Even the most responsible borrowers can’t always repay their debts, so if you plan to start a business or obtain a mortgage, make sure to have an exit strategy. Bankruptcy can provide a way out of unmanageable debts. The terms and words can be very confusing. For this reason the trusted lawyers at Morgan Lawyers compiled a bankruptcy glossary for you.
Adversary Proceeding– A complaint filed in bankruptcy court to resolve a contested matter, such as whether a debtor can discharge a debt.
Assets– Any property that belongs to the debtor. During bankruptcy proceedings, debtors must disclose all of their assets to the court, though certain type of assets are exempt.
Automatic Stay– An injunction filed during bankruptcy cases to prevent creditors from trying to collect debts until the case has been resolved.
Bankruptcy– A legal procedure filed by individuals and business that cannot repay their debts. There are four main types of bankruptcy:
- Chapter 7– The most common type of bankruptcy, this procedure can be used by partnerships, corporations, individuals or families. Debtors must liquidate all of their non-exempt assets and pay the creditors with the proceeds
- Chapter 11– A bankruptcy procedure used by partnerships, corporations and individuals with substantial assets.
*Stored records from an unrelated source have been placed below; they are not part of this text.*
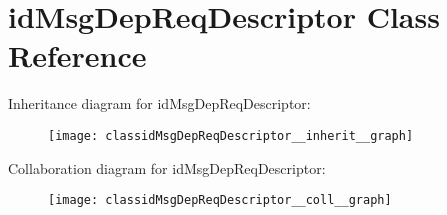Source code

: \hypertarget{classidMsgDepReqDescriptor}{}\section{id\+Msg\+Dep\+Req\+Descriptor Class Reference}
\label{classidMsgDepReqDescriptor}


Inheritance diagram for id\+Msg\+Dep\+Req\+Descriptor\+:\nopagebreak
\begin{figure}[H]
\begin{center}
\leavevmode
\texttt{[image: classidMsgDepReqDescriptor\_\_inherit\_\_graph]}
\end{center}
\end{figure}


Collaboration diagram for id\+Msg\+Dep\+Req\+Descriptor\+:\nopagebreak
\begin{figure}[H]
\begin{center}
\leavevmode
\texttt{[image: classidMsgDepReqDescriptor\_\_coll\_\_graph]}
\end{center}
\end{figure}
Debtors agree to reorganize their businesses to repay the debt, often by selling some of their assets or handing over future profits.
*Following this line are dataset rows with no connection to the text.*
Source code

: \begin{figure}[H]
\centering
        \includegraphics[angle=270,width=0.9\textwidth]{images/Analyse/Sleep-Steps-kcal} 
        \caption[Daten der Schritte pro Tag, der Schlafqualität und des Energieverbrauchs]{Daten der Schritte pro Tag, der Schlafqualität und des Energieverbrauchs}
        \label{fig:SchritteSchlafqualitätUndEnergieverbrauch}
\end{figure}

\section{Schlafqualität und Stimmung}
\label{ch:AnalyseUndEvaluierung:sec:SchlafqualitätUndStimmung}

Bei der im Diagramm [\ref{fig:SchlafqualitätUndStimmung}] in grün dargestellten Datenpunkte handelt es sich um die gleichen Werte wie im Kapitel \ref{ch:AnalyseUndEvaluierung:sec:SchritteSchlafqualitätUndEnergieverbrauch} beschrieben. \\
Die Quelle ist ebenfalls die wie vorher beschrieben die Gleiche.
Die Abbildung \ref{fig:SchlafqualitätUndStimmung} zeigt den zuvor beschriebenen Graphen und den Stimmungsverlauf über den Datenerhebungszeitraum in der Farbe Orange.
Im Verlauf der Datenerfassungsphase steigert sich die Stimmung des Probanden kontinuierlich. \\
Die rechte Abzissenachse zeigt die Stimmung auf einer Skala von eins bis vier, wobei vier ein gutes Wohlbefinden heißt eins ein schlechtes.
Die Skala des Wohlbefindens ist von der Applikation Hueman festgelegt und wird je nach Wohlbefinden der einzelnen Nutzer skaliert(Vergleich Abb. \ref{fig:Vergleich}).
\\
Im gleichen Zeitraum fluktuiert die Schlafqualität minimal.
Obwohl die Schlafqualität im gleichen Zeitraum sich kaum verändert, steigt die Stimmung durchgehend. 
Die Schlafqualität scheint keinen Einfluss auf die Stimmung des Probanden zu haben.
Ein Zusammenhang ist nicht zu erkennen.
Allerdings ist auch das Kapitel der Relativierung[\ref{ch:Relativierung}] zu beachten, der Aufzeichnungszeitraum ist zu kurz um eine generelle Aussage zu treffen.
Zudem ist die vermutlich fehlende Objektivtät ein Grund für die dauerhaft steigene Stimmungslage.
- Chapter 12– Designed specifically for farmers, this type of bankruptcy allows debtors to keep their property and repay creditors with future income.
- Chapter 13– Designed for individuals who have regular incomes and no more than $336,900 in unsecured debt and no more than $1,010,650 in secured debt. Debtors can keep their property but must repay some or all of their debt out of future income over a specified period of time.
Collateral– Any property that can be used as a lien.
Contingent– A debt that a debtor may owe depending on future circumstances.
Indemnify– When one party agrees to protect another against possible financial losses.
Lien– Property used to secure a debt. If a debtor fails to repay his or her debt, the creditor receives the lien.
Means Test– A method to determine which debtors can repay large portions of their debts on their own and are thus ineligible for Chapter 7 bankruptcy.
Personal Property– Assets that are not tied to a particular place, such as stock options.
Petition– The document used to file a bankruptcy case. Automatic stay begins as soon as a petition is filed.
Relief from Stay– When a judge agrees to let creditors resume their collection efforts.
Schedules– A list of all of the debtor’s liabilities and assets. Debtors must include a schedule when filing a bankruptcy case.